BEGIN
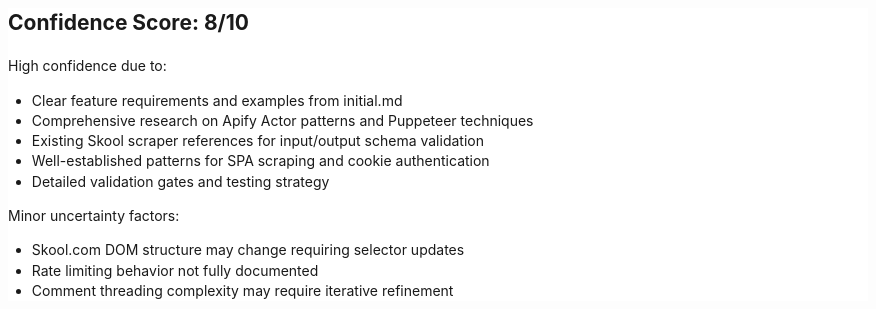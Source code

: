 ## Confidence Score: 8/10

High confidence due to:
- Clear feature requirements and examples from initial.md
- Comprehensive research on Apify Actor patterns and Puppeteer techniques
- Existing Skool scraper references for input/output schema validation
- Well-established patterns for SPA scraping and cookie authentication
- Detailed validation gates and testing strategy

Minor uncertainty factors:
- Skool.com DOM structure may change requiring selector updates
- Rate limiting behavior not fully documented
- Comment threading complexity may require iterative refinement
END
- **WHAT YOU NEED TO DO**
Return precisely the lines of the records, starting with the line that holds "High confidence due" and ending with the last one.

- **RESULT OF THIS TASK**
High confidence due to:
- Clear feature requirements and examples from initial.md
- Comprehensive research on Apify Actor patterns and Puppeteer techniques
- Existing Skool scraper references for input/output schema validation
- Well-established patterns for SPA scraping and cookie authentication
- Detailed validation gates and testing strategy

Minor uncertainty factors:
- Skool.com DOM structure may change requiring selector updates
- Rate limiting behavior not fully documented
- Comment threading complexity may require iterative refinement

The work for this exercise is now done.